_Problem to solve_: Every line of the listing is to be printed again exactly.

_Dataset extract_:

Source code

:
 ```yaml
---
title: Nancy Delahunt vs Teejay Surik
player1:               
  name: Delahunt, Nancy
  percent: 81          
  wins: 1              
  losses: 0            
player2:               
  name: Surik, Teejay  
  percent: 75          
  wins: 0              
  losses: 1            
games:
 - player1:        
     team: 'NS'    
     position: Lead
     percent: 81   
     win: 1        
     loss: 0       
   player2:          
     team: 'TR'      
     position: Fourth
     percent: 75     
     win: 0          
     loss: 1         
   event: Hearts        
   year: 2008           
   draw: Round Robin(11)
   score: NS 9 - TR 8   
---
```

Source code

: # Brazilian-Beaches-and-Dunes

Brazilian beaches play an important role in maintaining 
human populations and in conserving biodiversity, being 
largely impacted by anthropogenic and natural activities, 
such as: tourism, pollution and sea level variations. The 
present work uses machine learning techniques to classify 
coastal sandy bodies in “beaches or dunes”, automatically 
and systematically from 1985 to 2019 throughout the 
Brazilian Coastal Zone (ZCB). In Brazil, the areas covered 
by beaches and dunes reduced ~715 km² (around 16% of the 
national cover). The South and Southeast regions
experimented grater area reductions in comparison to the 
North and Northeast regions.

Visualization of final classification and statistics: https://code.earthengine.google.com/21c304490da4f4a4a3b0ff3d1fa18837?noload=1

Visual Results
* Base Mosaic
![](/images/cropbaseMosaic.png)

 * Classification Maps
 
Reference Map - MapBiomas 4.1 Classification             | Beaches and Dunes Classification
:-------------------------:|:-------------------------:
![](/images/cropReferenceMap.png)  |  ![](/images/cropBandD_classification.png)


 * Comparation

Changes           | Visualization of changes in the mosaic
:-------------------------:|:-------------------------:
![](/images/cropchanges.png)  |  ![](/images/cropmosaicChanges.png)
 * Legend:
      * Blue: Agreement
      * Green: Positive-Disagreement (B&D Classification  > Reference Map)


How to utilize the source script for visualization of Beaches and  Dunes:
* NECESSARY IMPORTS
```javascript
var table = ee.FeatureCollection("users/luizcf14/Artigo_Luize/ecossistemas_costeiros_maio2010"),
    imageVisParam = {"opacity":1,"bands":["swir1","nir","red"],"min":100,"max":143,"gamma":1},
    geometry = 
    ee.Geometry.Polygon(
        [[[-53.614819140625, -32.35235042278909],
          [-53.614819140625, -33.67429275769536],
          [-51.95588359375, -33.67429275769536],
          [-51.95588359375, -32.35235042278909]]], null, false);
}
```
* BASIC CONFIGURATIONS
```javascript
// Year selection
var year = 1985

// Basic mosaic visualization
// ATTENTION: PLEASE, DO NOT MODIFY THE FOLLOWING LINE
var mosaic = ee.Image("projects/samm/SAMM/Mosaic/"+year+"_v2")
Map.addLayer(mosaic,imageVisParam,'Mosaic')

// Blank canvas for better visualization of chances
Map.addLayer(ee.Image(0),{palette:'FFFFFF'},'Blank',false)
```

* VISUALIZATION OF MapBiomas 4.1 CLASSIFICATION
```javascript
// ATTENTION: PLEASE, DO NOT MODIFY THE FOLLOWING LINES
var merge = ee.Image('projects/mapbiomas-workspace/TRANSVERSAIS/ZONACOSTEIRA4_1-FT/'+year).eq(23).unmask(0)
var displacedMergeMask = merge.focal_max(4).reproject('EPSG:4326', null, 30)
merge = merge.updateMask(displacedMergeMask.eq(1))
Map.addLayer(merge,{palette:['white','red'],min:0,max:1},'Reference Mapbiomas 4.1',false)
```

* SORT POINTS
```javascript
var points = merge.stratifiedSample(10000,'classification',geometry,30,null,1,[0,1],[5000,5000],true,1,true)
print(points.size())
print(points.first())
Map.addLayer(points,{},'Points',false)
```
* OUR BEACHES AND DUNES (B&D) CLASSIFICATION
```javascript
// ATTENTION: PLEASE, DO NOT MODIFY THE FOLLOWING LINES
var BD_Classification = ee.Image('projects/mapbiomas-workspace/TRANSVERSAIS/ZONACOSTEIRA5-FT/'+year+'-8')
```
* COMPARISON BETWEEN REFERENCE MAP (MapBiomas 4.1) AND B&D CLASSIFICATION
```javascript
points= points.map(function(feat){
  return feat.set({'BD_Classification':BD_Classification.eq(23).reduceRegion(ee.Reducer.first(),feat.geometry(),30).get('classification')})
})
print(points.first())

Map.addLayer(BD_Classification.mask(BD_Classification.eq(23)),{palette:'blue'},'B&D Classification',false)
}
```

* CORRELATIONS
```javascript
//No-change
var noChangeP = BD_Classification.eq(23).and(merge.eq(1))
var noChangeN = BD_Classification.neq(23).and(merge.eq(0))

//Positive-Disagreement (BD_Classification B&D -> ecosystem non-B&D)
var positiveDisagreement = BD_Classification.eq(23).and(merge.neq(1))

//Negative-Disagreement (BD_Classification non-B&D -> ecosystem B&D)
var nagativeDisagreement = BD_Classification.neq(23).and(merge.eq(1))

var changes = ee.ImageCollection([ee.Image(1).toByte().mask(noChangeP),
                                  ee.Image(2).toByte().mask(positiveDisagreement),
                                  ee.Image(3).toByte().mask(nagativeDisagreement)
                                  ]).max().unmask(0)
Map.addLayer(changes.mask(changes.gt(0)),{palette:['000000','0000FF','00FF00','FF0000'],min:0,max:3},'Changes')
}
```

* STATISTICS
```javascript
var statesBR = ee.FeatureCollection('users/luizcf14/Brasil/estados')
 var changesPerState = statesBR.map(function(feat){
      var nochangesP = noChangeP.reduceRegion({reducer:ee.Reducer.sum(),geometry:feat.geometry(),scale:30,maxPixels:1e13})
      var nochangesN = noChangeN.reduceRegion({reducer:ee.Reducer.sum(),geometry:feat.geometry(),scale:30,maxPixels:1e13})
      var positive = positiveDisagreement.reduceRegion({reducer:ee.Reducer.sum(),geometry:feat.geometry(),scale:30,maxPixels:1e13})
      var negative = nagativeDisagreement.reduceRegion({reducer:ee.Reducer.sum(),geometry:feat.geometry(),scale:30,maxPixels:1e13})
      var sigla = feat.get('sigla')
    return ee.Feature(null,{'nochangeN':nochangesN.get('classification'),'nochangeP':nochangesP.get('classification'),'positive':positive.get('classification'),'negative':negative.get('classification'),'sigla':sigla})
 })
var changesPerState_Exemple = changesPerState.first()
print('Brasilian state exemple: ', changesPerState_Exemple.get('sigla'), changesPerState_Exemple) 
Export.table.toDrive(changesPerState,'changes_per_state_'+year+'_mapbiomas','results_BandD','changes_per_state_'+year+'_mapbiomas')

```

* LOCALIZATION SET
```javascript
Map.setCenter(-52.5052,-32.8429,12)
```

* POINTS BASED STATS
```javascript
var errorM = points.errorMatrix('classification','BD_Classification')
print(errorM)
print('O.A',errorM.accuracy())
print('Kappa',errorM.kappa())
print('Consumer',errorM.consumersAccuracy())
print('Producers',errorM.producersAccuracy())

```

_Expected answer_:
Source code

:
 ```yaml
---
title: Nancy Delahunt vs Teejay Surik
player1:               
  name: Delahunt, Nancy
  percent: 81          
  wins: 1              
  losses: 0            
player2:               
  name: Surik, Teejay  
  percent: 75          
  wins: 0              
  losses: 1            
games:
 - player1:        
     team: 'NS'    
     position: Lead
     percent: 81   
     win: 1        
     loss: 0       
   player2:          
     team: 'TR'      
     position: Fourth
     percent: 75     
     win: 0          
     loss: 1         
   event: Hearts        
   year: 2008           
   draw: Round Robin(11)
   score: NS 9 - TR 8   
---
```

Source code

: # Brazilian-Beaches-and-Dunes

Brazilian beaches play an important role in maintaining 
human populations and in conserving biodiversity, being 
largely impacted by anthropogenic and natural activities, 
such as: tourism, pollution and sea level variations. The 
present work uses machine learning techniques to classify 
coastal sandy bodies in “beaches or dunes”, automatically 
and systematically from 1985 to 2019 throughout the 
Brazilian Coastal Zone (ZCB). In Brazil, the areas covered 
by beaches and dunes reduced ~715 km² (around 16% of the 
national cover). The South and Southeast regions
experimented grater area reductions in comparison to the 
North and Northeast regions.

Visualization of final classification and statistics: https://code.earthengine.google.com/21c304490da4f4a4a3b0ff3d1fa18837?noload=1

Visual Results
* Base Mosaic
![](/images/cropbaseMosaic.png)

 * Classification Maps
 
Reference Map - MapBiomas 4.1 Classification             | Beaches and Dunes Classification
:-------------------------:|:-------------------------:
![](/images/cropReferenceMap.png)  |  ![](/images/cropBandD_classification.png)


 * Comparation

Changes           | Visualization of changes in the mosaic
:-------------------------:|:-------------------------:
![](/images/cropchanges.png)  |  ![](/images/cropmosaicChanges.png)
 * Legend:
      * Blue: Agreement
      * Green: Positive-Disagreement (B&D Classification  > Reference Map)


How to utilize the source script for visualization of Beaches and  Dunes:
* NECESSARY IMPORTS
```javascript
var table = ee.FeatureCollection("users/luizcf14/Artigo_Luize/ecossistemas_costeiros_maio2010"),
    imageVisParam = {"opacity":1,"bands":["swir1","nir","red"],"min":100,"max":143,"gamma":1},
    geometry = 
    ee.Geometry.Polygon(
        [[[-53.614819140625, -32.35235042278909],
          [-53.614819140625, -33.67429275769536],
          [-51.95588359375, -33.67429275769536],
          [-51.95588359375, -32.35235042278909]]], null, false);
}
```
* BASIC CONFIGURATIONS
```javascript
// Year selection
var year = 1985

// Basic mosaic visualization
// ATTENTION: PLEASE, DO NOT MODIFY THE FOLLOWING LINE
var mosaic = ee.Image("projects/samm/SAMM/Mosaic/"+year+"_v2")
Map.addLayer(mosaic,imageVisParam,'Mosaic')

// Blank canvas for better visualization of chances
Map.addLayer(ee.Image(0),{palette:'FFFFFF'},'Blank',false)
```

* VISUALIZATION OF MapBiomas 4.1 CLASSIFICATION
```javascript
// ATTENTION: PLEASE, DO NOT MODIFY THE FOLLOWING LINES
var merge = ee.Image('projects/mapbiomas-workspace/TRANSVERSAIS/ZONACOSTEIRA4_1-FT/'+year).eq(23).unmask(0)
var displacedMergeMask = merge.focal_max(4).reproject('EPSG:4326', null, 30)
merge = merge.updateMask(displacedMergeMask.eq(1))
Map.addLayer(merge,{palette:['white','red'],min:0,max:1},'Reference Mapbiomas 4.1',false)
```

* SORT POINTS
```javascript
var points = merge.stratifiedSample(10000,'classification',geometry,30,null,1,[0,1],[5000,5000],true,1,true)
print(points.size())
print(points.first())
Map.addLayer(points,{},'Points',false)
```
* OUR BEACHES AND DUNES (B&D) CLASSIFICATION
```javascript
// ATTENTION: PLEASE, DO NOT MODIFY THE FOLLOWING LINES
var BD_Classification = ee.Image('projects/mapbiomas-workspace/TRANSVERSAIS/ZONACOSTEIRA5-FT/'+year+'-8')
```
* COMPARISON BETWEEN REFERENCE MAP (MapBiomas 4.1) AND B&D CLASSIFICATION
```javascript
points= points.map(function(feat){
  return feat.set({'BD_Classification':BD_Classification.eq(23).reduceRegion(ee.Reducer.first(),feat.geometry(),30).get('classification')})
})
print(points.first())

Map.addLayer(BD_Classification.mask(BD_Classification.eq(23)),{palette:'blue'},'B&D Classification',false)
}
```

* CORRELATIONS
```javascript
//No-change
var noChangeP = BD_Classification.eq(23).and(merge.eq(1))
var noChangeN = BD_Classification.neq(23).and(merge.eq(0))

//Positive-Disagreement (BD_Classification B&D -> ecosystem non-B&D)
var positiveDisagreement = BD_Classification.eq(23).and(merge.neq(1))

//Negative-Disagreement (BD_Classification non-B&D -> ecosystem B&D)
var nagativeDisagreement = BD_Classification.neq(23).and(merge.eq(1))

var changes = ee.ImageCollection([ee.Image(1).toByte().mask(noChangeP),
                                  ee.Image(2).toByte().mask(positiveDisagreement),
                                  ee.Image(3).toByte().mask(nagativeDisagreement)
                                  ]).max().unmask(0)
Map.addLayer(changes.mask(changes.gt(0)),{palette:['000000','0000FF','00FF00','FF0000'],min:0,max:3},'Changes')
}
```

* STATISTICS
```javascript
var statesBR = ee.FeatureCollection('users/luizcf14/Brasil/estados')
 var changesPerState = statesBR.map(function(feat){
      var nochangesP = noChangeP.reduceRegion({reducer:ee.Reducer.sum(),geometry:feat.geometry(),scale:30,maxPixels:1e13})
      var nochangesN = noChangeN.reduceRegion({reducer:ee.Reducer.sum(),geometry:feat.geometry(),scale:30,maxPixels:1e13})
      var positive = positiveDisagreement.reduceRegion({reducer:ee.Reducer.sum(),geometry:feat.geometry(),scale:30,maxPixels:1e13})
      var negative = nagativeDisagreement.reduceRegion({reducer:ee.Reducer.sum(),geometry:feat.geometry(),scale:30,maxPixels:1e13})
      var sigla = feat.get('sigla')
    return ee.Feature(null,{'nochangeN':nochangesN.get('classification'),'nochangeP':nochangesP.get('classification'),'positive':positive.get('classification'),'negative':negative.get('classification'),'sigla':sigla})
 })
var changesPerState_Exemple = changesPerState.first()
print('Brasilian state exemple: ', changesPerState_Exemple.get('sigla'), changesPerState_Exemple) 
Export.table.toDrive(changesPerState,'changes_per_state_'+year+'_mapbiomas','results_BandD','changes_per_state_'+year+'_mapbiomas')

```

* LOCALIZATION SET
```javascript
Map.setCenter(-52.5052,-32.8429,12)
```

* POINTS BASED STATS
```javascript
var errorM = points.errorMatrix('classification','BD_Classification')
print(errorM)
print('O.A',errorM.accuracy())
print('Kappa',errorM.kappa())
print('Consumer',errorM.consumersAccuracy())
print('Producers',errorM.producersAccuracy())

```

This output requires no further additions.